**ASSIGNED TASK:**
Where the word "pytest" shows up in the entries below, please copy the whole line.

**RECORDED DATA:**
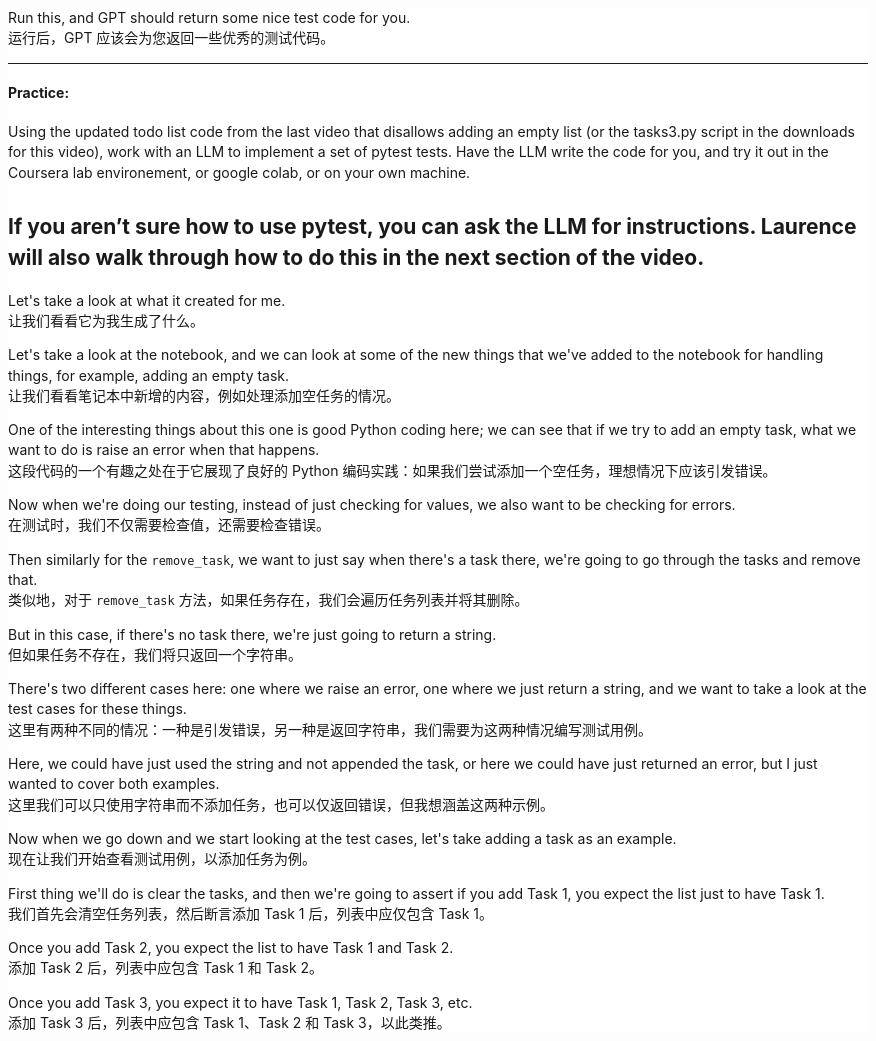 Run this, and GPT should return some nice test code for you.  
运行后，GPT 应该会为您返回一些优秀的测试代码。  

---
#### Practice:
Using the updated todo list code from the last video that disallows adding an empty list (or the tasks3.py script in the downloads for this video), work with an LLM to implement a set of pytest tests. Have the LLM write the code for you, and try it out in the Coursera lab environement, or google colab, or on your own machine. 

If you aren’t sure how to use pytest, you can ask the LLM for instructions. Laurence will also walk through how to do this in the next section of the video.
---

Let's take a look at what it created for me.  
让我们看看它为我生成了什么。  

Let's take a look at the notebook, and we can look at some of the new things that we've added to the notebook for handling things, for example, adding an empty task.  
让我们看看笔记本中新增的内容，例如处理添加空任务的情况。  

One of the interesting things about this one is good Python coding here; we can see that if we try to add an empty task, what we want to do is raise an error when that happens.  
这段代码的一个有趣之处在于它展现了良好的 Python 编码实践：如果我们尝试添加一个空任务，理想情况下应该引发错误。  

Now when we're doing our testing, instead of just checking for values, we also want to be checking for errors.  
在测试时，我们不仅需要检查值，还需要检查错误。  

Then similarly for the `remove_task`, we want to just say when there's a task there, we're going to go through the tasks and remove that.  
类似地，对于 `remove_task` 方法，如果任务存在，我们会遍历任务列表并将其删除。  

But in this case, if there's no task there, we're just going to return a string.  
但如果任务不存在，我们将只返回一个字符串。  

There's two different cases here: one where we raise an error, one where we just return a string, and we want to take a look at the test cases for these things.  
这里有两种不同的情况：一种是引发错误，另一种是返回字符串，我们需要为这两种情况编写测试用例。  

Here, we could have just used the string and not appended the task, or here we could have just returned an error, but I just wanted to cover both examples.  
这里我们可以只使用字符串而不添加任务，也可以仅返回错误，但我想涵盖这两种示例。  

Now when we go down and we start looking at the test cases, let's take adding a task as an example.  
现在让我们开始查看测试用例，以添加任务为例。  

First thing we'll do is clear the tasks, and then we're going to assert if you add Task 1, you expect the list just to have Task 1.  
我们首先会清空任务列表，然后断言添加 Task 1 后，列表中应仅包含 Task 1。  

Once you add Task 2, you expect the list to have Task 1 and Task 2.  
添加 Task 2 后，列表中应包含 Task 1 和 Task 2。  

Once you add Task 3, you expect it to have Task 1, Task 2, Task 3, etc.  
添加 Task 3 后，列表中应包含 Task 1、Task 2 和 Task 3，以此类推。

**RESULT FOR THIS EXERCISE:**
Using the updated todo list code from the last video that disallows adding an empty list (or the tasks3.py script in the downloads for this video), work with an LLM to implement a set of pytest tests. Have the LLM write the code for you, and try it out in the Coursera lab environement, or google colab, or on your own machine. 
If you aren’t sure how to use pytest, you can ask the LLM for instructions. Laurence will also walk through how to do this in the next section of the video.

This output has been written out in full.